Base pension rates and the Pension Supplement are indexed twice yearly, on 20 March and 20 September. The mechanism for this is:
(a) the base rate is indexed by the percentage increase in the CPI over the preceding six months (for the March indexation this is the six months from the previous July to the previous December, and for the September indexation this is the six months from the previous January to the previous June);
(b) the new maximum single base rate of pension is then compared with 25 per cent of the MTAWE and increased if necessary to ensure that benchmark is met.
Future increases are built on the previously increased amount.
Increases in the maximum single base rate of pension flow on to the maximum partnered base rate of pension proportionally (that is, the partnered rate is maintained at around 83 per cent of the single rate).

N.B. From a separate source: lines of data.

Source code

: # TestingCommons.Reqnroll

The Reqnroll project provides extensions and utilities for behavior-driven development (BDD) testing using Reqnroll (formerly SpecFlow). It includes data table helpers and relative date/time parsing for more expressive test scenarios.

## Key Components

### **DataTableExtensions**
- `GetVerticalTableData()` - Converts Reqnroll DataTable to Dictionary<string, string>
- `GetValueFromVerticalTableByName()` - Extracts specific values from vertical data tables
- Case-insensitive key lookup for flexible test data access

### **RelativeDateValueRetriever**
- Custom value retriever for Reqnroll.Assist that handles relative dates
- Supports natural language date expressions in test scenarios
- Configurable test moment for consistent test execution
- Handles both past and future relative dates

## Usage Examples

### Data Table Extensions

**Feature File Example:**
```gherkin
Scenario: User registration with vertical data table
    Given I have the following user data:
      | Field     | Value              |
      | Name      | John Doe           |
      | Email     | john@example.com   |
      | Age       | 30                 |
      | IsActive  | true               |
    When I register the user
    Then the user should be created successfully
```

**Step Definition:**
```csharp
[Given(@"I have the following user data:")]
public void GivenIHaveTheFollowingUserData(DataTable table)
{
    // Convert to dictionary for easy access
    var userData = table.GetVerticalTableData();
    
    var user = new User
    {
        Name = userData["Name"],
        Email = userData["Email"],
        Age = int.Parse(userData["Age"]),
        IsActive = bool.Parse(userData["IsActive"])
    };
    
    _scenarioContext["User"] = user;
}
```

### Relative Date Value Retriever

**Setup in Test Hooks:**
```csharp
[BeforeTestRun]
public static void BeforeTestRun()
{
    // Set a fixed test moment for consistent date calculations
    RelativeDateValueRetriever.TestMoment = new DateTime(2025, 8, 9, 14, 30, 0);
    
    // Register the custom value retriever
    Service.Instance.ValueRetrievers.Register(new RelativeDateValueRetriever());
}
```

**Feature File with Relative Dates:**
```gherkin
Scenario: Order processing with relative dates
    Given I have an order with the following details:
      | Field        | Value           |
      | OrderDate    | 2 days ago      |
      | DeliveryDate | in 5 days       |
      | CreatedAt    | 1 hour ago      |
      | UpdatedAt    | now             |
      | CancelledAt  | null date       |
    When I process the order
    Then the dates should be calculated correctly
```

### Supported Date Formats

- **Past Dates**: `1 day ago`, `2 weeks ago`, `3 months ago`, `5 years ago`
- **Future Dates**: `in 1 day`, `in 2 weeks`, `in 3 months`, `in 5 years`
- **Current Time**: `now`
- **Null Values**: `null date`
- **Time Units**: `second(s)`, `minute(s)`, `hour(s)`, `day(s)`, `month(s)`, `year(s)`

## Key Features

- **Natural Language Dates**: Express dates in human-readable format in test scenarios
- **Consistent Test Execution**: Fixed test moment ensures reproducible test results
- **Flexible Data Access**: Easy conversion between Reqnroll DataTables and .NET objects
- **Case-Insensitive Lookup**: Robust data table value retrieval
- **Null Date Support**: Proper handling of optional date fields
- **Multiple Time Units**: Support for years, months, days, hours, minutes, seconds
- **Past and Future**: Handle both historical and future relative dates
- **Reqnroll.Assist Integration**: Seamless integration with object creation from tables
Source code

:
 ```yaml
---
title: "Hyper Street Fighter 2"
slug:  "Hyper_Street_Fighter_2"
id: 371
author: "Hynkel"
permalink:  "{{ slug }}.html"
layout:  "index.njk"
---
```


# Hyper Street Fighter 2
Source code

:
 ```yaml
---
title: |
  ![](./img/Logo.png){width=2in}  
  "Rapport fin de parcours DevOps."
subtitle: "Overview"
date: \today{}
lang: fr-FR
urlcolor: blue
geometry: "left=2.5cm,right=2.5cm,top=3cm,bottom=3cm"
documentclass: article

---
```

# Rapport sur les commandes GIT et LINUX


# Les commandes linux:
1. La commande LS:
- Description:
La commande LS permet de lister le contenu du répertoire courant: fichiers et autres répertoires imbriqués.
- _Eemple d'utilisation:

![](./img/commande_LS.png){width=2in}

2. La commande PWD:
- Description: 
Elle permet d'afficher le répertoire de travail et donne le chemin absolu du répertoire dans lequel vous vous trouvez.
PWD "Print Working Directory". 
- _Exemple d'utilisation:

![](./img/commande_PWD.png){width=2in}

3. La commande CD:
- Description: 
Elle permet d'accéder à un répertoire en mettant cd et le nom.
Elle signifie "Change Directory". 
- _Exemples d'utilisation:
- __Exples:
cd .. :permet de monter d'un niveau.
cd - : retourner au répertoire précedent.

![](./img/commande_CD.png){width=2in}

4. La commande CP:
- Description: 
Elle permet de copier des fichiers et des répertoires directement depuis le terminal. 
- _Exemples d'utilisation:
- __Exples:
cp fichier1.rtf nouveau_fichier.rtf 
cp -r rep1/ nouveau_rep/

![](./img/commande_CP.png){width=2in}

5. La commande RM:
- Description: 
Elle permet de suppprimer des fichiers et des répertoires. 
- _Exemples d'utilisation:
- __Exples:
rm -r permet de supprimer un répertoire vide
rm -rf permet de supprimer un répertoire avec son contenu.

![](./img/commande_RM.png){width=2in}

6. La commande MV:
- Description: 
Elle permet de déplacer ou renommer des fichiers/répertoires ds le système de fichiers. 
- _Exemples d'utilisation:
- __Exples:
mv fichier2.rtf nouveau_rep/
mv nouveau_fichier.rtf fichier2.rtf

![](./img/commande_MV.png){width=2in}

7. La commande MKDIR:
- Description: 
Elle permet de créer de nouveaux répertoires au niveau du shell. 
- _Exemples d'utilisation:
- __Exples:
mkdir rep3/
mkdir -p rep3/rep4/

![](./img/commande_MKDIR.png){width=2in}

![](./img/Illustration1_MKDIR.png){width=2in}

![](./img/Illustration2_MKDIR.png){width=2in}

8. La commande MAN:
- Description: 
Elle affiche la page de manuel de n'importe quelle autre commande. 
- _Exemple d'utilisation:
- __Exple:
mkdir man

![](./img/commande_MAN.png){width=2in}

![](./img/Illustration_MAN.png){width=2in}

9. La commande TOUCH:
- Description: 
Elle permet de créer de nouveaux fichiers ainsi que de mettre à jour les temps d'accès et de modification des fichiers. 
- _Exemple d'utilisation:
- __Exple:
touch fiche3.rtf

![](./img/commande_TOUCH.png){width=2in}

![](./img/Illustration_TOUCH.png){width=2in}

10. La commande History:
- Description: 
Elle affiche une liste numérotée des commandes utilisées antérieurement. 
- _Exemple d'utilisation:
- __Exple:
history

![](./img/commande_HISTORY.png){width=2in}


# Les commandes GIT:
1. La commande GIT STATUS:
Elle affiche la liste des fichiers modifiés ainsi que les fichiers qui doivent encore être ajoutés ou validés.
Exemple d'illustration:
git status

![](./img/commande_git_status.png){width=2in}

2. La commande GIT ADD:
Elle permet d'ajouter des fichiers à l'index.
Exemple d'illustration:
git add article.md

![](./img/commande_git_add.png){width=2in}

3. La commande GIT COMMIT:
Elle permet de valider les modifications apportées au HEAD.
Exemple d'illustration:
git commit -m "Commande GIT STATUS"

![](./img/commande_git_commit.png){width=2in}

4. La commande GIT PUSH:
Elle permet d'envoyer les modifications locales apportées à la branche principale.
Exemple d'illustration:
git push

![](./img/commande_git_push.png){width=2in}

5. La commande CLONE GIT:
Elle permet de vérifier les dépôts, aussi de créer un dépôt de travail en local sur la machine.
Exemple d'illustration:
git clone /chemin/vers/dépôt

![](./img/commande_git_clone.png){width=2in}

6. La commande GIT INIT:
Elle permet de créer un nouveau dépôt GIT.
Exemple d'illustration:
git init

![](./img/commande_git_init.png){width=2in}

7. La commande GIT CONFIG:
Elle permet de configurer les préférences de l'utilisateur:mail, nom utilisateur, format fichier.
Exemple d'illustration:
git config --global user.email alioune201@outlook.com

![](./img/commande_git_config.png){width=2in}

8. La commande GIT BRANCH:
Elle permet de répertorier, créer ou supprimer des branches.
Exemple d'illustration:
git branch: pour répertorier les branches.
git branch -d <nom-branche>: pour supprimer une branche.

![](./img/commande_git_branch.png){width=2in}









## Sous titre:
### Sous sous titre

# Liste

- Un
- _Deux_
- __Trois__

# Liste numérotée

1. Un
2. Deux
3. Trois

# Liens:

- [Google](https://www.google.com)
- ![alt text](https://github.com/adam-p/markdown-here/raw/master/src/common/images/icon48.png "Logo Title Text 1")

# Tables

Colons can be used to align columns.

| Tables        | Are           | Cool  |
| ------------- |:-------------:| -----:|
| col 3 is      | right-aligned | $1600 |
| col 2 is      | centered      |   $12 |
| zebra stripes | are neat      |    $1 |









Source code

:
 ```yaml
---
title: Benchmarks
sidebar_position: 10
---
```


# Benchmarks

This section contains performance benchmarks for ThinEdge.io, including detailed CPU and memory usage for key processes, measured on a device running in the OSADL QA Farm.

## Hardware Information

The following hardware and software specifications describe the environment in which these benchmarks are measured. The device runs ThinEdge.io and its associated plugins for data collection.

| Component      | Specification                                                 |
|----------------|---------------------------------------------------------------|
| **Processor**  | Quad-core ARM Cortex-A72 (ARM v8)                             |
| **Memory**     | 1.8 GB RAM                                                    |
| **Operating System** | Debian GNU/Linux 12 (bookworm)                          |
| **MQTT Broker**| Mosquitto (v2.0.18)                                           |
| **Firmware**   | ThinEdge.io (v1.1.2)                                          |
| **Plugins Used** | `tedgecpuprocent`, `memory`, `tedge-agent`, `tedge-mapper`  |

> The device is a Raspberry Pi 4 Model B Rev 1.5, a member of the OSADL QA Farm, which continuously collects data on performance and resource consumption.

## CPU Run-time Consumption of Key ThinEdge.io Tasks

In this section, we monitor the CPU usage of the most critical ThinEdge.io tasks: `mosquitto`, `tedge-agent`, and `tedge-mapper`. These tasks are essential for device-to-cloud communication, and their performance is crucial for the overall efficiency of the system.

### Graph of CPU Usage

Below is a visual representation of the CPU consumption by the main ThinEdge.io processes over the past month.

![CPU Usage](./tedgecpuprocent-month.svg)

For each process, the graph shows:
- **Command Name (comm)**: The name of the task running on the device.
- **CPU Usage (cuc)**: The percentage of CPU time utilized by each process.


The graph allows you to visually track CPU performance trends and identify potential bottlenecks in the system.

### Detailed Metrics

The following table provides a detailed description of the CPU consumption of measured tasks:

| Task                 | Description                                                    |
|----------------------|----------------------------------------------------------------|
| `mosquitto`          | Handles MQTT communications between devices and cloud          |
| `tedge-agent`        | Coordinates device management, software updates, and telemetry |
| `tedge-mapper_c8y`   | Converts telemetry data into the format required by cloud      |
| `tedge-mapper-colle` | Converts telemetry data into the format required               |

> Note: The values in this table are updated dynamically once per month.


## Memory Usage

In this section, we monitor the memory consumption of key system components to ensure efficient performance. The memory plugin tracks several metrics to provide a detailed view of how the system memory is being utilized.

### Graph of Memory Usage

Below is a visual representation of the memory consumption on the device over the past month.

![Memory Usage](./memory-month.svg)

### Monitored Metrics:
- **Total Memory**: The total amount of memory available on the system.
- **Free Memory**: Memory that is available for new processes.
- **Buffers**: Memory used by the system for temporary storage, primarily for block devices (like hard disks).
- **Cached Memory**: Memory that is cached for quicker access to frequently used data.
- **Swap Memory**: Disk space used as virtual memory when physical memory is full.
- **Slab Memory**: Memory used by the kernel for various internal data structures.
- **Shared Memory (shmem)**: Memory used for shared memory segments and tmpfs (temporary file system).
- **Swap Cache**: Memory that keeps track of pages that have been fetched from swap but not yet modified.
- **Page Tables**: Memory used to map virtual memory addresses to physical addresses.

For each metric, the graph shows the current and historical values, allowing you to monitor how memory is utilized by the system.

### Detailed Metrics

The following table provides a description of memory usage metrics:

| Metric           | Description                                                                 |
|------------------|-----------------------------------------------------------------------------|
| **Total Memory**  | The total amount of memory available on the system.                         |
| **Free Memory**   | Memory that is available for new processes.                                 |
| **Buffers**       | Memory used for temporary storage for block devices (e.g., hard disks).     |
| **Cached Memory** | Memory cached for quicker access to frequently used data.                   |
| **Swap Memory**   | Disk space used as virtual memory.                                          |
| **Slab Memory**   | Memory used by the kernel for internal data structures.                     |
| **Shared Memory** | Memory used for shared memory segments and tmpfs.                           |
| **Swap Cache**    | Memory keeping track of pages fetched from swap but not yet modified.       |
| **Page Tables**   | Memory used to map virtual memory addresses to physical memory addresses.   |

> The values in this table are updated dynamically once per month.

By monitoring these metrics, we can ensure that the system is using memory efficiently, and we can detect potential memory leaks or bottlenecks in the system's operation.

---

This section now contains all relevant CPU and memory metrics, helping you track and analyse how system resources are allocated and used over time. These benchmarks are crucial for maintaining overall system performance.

At the same time the Pension Supplement, which was introduced to compensate pensioners for the impact of the GST, is indexed in line with CPI increases. It is paid on top of the rate that meets the MTAWE commitment.
Indexation of family assistance
Formal indexation provisions for family assistance were introduced in 1990. The value of FTB rates and thresholds are maintained by annual indexation to the CPI each 1 July.
The maximum rates of FTB Part A for families with children aged under 13 and aged 13-15, are also linked to wages growth through a link with the combined pension couple (CPC) rate which is in turn benefits from the benchmarking of the single rate of pension to 25 per cent of the MTAWE. The CPI indexed maximum rates of FTB Part A are compared to 16.6 per cent of the CPC rate for the under 13 rate and 21.6 per cent of the CPC rate for the 13 to 15 rate and if they are below these percentages the rates are increased to meet these benchmarks.